About this work:
CRIES AND ECHOES is best explained by a short allegory: The cellist, weary of the busy world he lives in and his many duties, walks in the woods to relax and renew. While there, he hears the swaying maple trees scrape against each other, an unearthly yet very familiar sound, reminding him that his very cello is the child of the maple tree. Entranced, he sits beneath the trees and contemplates his hectic life, hearing in his mind the scurry and endless bustle of contemporary life, and wondering where is the room for classical music in such a world.
The cellist thinks longingly of a past era when concerts and classical music were held in higher esteem, and he falls asleep thinking of the J.S. Bach Suite No. 5 in C Minor, which he has just been practicing. In his dream, several cellists are performing, and echoes of the Suite float by. He joins them with his cello, but his music is different. He is not of the past, and he can only comment on the music, with his owns voice, but not be a member of that hallowed group. He cries out in sorrow, and awakens.

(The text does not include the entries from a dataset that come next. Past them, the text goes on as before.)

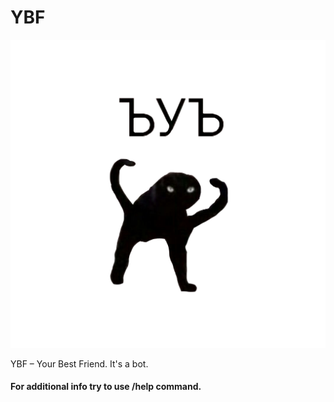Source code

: # YBF
<p align="center">
  <img src="./img/main.png" />
</p>
YBF – Your Best Friend. It's a bot.

#### For additional info try to use /help command.
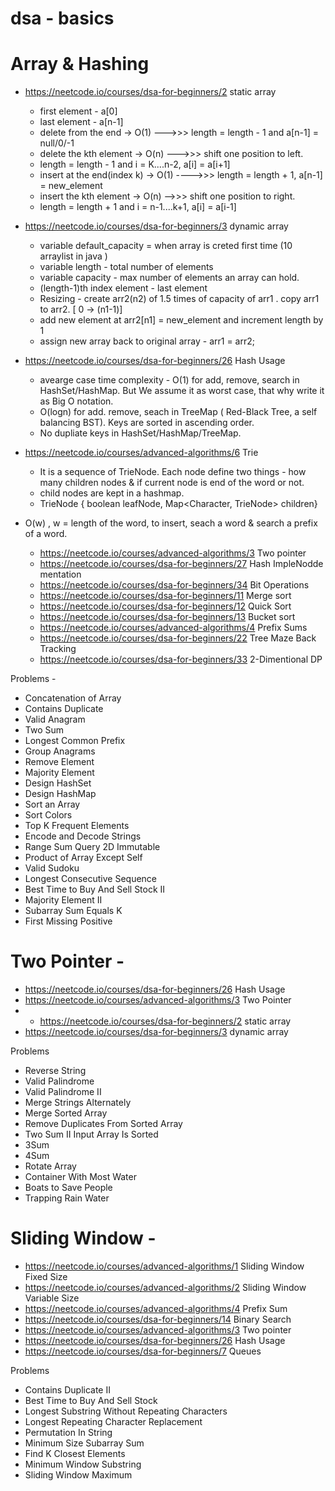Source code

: # dsa  - basics


# Array & Hashing 
- https://neetcode.io/courses/dsa-for-beginners/2 static array
   - first element  - a[0]
   - last element  - a[n-1]
   - delete from the end -> O(1) --->>> length = length - 1 and a[n-1] = null/0/-1
   - delete the kth element -> O(n) --->>> shift one position to left. 
   - length = length - 1 and i = K....n-2, a[i] = a[i+1]
   - insert at the end(index k) -> O(1)  ---->>> length = length + 1, a[n-1] = new_element
   - insert the kth element -> O(n) -->>> shift one position to right. 
   - length = length + 1 and  i = n-1....k+1, a[i] = a[i-1]
   
- https://neetcode.io/courses/dsa-for-beginners/3 dynamic array
  - variable default_capacity = when array is creted first time (10 arraylist in java )
  - variable length -  total number of elements
  - variable capacity - max number of elements an array can hold.
  - (length-1)th index element - last element
  - Resizing - create arr2(n2) of 1.5 times of capacity of arr1 . copy arr1 to arr2. [ 0 -> (n1-1)]
  - add new element at arr2[n1] = new_element and increment length by 1
  - assign new array back to original array - arr1 = arr2;
- https://neetcode.io/courses/dsa-for-beginners/26 Hash Usage
  - avearge case time complexity - O(1) for add, remove, search in HashSet/HashMap. But We assume it as worst case, that why write it as Big O notation.
  - O(logn) for add. remove, seach in TreeMap ( Red-Black Tree, a self balancing BST). Keys are sorted in ascending order.
  - No dupliate keys in HashSet/HashMap/TreeMap.
- https://neetcode.io/courses/advanced-algorithms/6 Trie
  - It is a sequence of TrieNode. Each node define two things - how many children nodes & if current node is end of the word or not.
  - child nodes are kept in a hashmap.
  - TrieNode { boolean leafNode, Map<Character, TrieNode> children}
- O(w) , w = length of the word, to insert, seach a word & search a prefix of a word.
  - https://neetcode.io/courses/advanced-algorithms/3 Two pointer
  - https://neetcode.io/courses/dsa-for-beginners/27 Hash ImpleNodde mentation
  - https://neetcode.io/courses/dsa-for-beginners/34 Bit Operations
  - https://neetcode.io/courses/dsa-for-beginners/11 Merge sort
  - https://neetcode.io/courses/dsa-for-beginners/12 Quick Sort
   - https://neetcode.io/courses/dsa-for-beginners/13 Bucket sort
  - https://neetcode.io/courses/advanced-algorithms/4 Prefix Sums
  - https://neetcode.io/courses/dsa-for-beginners/22 Tree Maze Back Tracking
  - https://neetcode.io/courses/dsa-for-beginners/33 2-Dimentional DP

Problems   - 

  - Concatenation of Array   	
  - Contains Duplicate   	
  - Valid Anagram   	
  - Two Sum   	
  - Longest Common Prefix   	
  - Group Anagrams   	
  - Remove Element   	
  - Majority Element   	
  - Design HashSet	
  - Design HashMap	
  - Sort an Array   	
  - Sort Colors   	
  - Top K Frequent Elements   	
  - Encode and Decode Strings   	
  - Range Sum Query 2D Immutable	
  - Product of Array Except Self   	
  - Valid Sudoku   	
  - Longest Consecutive Sequence   	
  - Best Time to Buy And Sell Stock II   	
  - Majority Element II   	
  - Subarray Sum Equals K   	
  - First Missing Positive   


# Two Pointer   - 


  - https://neetcode.io/courses/dsa-for-beginners/26 Hash Usage
  - https://neetcode.io/courses/advanced-algorithms/3 Two Pointer
  -  -  https://neetcode.io/courses/dsa-for-beginners/2 static array
  - https://neetcode.io/courses/dsa-for-beginners/3 dynamic array


Problems

  - Reverse String   	
  - Valid Palindrome   	
  - Valid Palindrome II   	
  - Merge Strings Alternately   	
  - Merge Sorted Array   	
  - Remove Duplicates From Sorted Array   	
  - Two Sum II Input Array Is Sorted   	
  - 3Sum   	
  - 4Sum   	
  - Rotate Array   	
  - Container With Most Water   	
  - Boats to Save People   	
  - Trapping Rain Water


# Sliding Window   - 

  - https://neetcode.io/courses/advanced-algorithms/1 Sliding Window Fixed Size
  - https://neetcode.io/courses/advanced-algorithms/2 Sliding Window Variable Size
  - https://neetcode.io/courses/advanced-algorithms/4 Prefix Sum
  - https://neetcode.io/courses/dsa-for-beginners/14 Binary Search
  - https://neetcode.io/courses/advanced-algorithms/3 Two pointer
 -  https://neetcode.io/courses/dsa-for-beginners/26 Hash Usage
  - https://neetcode.io/courses/dsa-for-beginners/7 Queues



Problems

  - Contains Duplicate II   	
  - Best Time to Buy And Sell Stock   	
  - Longest Substring Without Repeating Characters   	
  - Longest Repeating Character Replacement   	
  - Permutation In String   	
  - Minimum Size Subarray Sum   	
  - Find K Closest Elements   	
  - Minimum Window Substring   	
  - Sliding Window Maximum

Awakened by the vibrating trees and their plaintive song, he suddenly realizes that all music has its birth in Nature, that Mother Nature is the lead composer, and all instruments come from the earth. The beauty of the forest voices, including the birds in the trees, explains our music, be if from Bach, Brahms, Brubeck, and even McLean.

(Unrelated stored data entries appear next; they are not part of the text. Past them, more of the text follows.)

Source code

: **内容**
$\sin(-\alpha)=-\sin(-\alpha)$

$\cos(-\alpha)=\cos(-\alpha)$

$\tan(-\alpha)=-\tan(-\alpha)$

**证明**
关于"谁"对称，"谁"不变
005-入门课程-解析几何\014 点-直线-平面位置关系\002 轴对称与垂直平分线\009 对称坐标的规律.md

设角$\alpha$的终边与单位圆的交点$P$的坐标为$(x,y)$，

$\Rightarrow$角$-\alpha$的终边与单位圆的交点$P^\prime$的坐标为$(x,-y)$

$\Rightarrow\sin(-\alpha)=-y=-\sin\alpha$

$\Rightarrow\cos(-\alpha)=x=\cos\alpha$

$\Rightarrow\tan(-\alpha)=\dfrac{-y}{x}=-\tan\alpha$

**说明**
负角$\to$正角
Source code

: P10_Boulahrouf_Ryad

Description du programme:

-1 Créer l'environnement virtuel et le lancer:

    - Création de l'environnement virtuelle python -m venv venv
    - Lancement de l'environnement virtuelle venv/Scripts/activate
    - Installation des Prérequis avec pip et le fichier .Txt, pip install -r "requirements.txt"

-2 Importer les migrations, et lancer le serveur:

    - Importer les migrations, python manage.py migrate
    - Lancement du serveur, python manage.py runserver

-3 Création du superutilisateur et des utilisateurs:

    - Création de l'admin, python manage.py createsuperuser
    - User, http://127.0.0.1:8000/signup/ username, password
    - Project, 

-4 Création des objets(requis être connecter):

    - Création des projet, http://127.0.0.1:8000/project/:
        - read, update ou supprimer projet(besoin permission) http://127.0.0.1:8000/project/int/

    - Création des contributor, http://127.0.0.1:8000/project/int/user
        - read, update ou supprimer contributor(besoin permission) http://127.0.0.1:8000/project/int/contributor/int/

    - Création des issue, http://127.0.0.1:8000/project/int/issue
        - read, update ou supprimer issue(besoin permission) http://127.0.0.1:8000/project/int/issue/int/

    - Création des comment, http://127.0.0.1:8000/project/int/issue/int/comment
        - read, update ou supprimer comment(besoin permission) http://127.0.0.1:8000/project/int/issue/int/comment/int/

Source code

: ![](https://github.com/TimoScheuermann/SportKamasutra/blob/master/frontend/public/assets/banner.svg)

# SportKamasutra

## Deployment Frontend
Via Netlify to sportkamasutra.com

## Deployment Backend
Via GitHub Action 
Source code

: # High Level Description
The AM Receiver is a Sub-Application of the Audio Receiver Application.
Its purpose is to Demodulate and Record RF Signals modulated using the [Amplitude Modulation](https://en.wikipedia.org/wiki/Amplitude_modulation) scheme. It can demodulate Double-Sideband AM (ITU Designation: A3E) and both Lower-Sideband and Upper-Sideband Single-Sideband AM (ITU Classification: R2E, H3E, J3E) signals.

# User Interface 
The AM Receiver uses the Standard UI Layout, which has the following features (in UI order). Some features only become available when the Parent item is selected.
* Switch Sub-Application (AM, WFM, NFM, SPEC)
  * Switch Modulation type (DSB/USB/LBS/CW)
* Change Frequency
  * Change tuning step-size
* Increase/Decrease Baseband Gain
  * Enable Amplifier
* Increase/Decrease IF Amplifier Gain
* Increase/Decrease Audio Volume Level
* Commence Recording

In CRIES AND ECHOES, all of the recorded sounds are from the cello played by Ronald Feldman (The Boston Symphony), as he worked with the composer Priscilla McLean on both sounds and cello images for the video and CD, and Mr. Feldman premiered the work in 2009 at Williams College, Williamstown, MA. The most obvious quotation from Bach is from the beginning of the Sarabande in his Suite No. 5 in C Minor, transcribed up an octave, which can be heard in a duet with a McLean melody two-thirds through the piece in the recorded music. The music as a whole is surrealistic and haunting, and explores the whole range of the cello. The DVD version has both recorded music, same as the CD, and uses tree and forest images at the beginning and end. The rest explores the cello in a surrealistic and colorful way, enhancing the soloist's performance.